▶ **Aim of the task**
Each and every line of the data must appear exactly as given.

Excerpted data: Begin

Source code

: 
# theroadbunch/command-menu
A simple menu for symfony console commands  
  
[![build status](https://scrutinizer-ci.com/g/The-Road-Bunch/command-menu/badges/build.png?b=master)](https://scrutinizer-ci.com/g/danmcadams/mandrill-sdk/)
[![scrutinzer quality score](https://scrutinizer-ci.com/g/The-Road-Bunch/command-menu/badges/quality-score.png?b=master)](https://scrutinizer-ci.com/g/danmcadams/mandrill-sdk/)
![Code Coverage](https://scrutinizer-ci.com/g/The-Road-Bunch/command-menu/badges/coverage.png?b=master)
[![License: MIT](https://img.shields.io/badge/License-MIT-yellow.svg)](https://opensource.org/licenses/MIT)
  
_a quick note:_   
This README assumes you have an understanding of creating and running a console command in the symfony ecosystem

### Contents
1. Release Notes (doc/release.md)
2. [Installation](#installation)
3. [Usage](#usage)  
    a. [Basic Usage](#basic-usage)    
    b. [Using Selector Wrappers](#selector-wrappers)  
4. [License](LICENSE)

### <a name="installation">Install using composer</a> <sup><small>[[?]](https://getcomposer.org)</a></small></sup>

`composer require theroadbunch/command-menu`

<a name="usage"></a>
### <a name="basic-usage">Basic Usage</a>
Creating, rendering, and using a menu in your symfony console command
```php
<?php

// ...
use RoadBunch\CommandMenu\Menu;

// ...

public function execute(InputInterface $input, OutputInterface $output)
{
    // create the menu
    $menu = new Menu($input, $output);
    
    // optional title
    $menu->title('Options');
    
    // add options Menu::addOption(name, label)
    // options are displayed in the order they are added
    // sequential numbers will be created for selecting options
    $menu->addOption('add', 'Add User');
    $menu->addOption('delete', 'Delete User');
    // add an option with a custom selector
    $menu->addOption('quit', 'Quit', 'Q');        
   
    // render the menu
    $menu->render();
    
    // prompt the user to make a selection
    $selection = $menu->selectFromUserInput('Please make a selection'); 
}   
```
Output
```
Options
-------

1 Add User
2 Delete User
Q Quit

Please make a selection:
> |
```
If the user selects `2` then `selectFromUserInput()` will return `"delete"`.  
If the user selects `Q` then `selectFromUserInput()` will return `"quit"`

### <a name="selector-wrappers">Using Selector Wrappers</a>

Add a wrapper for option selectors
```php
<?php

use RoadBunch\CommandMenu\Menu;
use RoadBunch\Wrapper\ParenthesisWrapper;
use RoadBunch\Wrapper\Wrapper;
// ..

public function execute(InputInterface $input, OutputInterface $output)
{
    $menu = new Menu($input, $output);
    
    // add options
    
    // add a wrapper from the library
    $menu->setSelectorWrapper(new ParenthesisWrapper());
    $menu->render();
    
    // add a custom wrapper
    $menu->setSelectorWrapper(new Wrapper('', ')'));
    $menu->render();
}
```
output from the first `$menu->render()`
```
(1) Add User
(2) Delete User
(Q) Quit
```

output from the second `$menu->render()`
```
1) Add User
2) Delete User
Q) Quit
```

Excerpted data: End

▶ **Solution**
Source code

: 
# theroadbunch/command-menu
A simple menu for symfony console commands  
  
[![build status](https://scrutinizer-ci.com/g/The-Road-Bunch/command-menu/badges/build.png?b=master)](https://scrutinizer-ci.com/g/danmcadams/mandrill-sdk/)
[![scrutinzer quality score](https://scrutinizer-ci.com/g/The-Road-Bunch/command-menu/badges/quality-score.png?b=master)](https://scrutinizer-ci.com/g/danmcadams/mandrill-sdk/)
![Code Coverage](https://scrutinizer-ci.com/g/The-Road-Bunch/command-menu/badges/coverage.png?b=master)
[![License: MIT](https://img.shields.io/badge/License-MIT-yellow.svg)](https://opensource.org/licenses/MIT)
  
_a quick note:_   
This README assumes you have an understanding of creating and running a console command in the symfony ecosystem

### Contents
1. Release Notes (doc/release.md)
2. [Installation](#installation)
3. [Usage](#usage)  
    a. [Basic Usage](#basic-usage)    
    b. [Using Selector Wrappers](#selector-wrappers)  
4. [License](LICENSE)

### <a name="installation">Install using composer</a> <sup><small>[[?]](https://getcomposer.org)</a></small></sup>

`composer require theroadbunch/command-menu`

<a name="usage"></a>
### <a name="basic-usage">Basic Usage</a>
Creating, rendering, and using a menu in your symfony console command
```php
<?php

// ...
use RoadBunch\CommandMenu\Menu;

// ...

public function execute(InputInterface $input, OutputInterface $output)
{
    // create the menu
    $menu = new Menu($input, $output);
    
    // optional title
    $menu->title('Options');
    
    // add options Menu::addOption(name, label)
    // options are displayed in the order they are added
    // sequential numbers will be created for selecting options
    $menu->addOption('add', 'Add User');
    $menu->addOption('delete', 'Delete User');
    // add an option with a custom selector
    $menu->addOption('quit', 'Quit', 'Q');        
   
    // render the menu
    $menu->render();
    
    // prompt the user to make a selection
    $selection = $menu->selectFromUserInput('Please make a selection'); 
}   
```
Output
```
Options
-------

1 Add User
2 Delete User
Q Quit

Please make a selection:
> |
```
If the user selects `2` then `selectFromUserInput()` will return `"delete"`.  
If the user selects `Q` then `selectFromUserInput()` will return `"quit"`

### <a name="selector-wrappers">Using Selector Wrappers</a>

Add a wrapper for option selectors
```php
<?php

use RoadBunch\CommandMenu\Menu;
use RoadBunch\Wrapper\ParenthesisWrapper;
use RoadBunch\Wrapper\Wrapper;
// ..

public function execute(InputInterface $input, OutputInterface $output)
{
    $menu = new Menu($input, $output);
    
    // add options
    
    // add a wrapper from the library
    $menu->setSelectorWrapper(new ParenthesisWrapper());
    $menu->render();
    
    // add a custom wrapper
    $menu->setSelectorWrapper(new Wrapper('', ')'));
    $menu->render();
}
```
output from the first `$menu->render()`
```
(1) Add User
(2) Delete User
(Q) Quit
```

output from the second `$menu->render()`
```
1) Add User
2) Delete User
Q) Quit
```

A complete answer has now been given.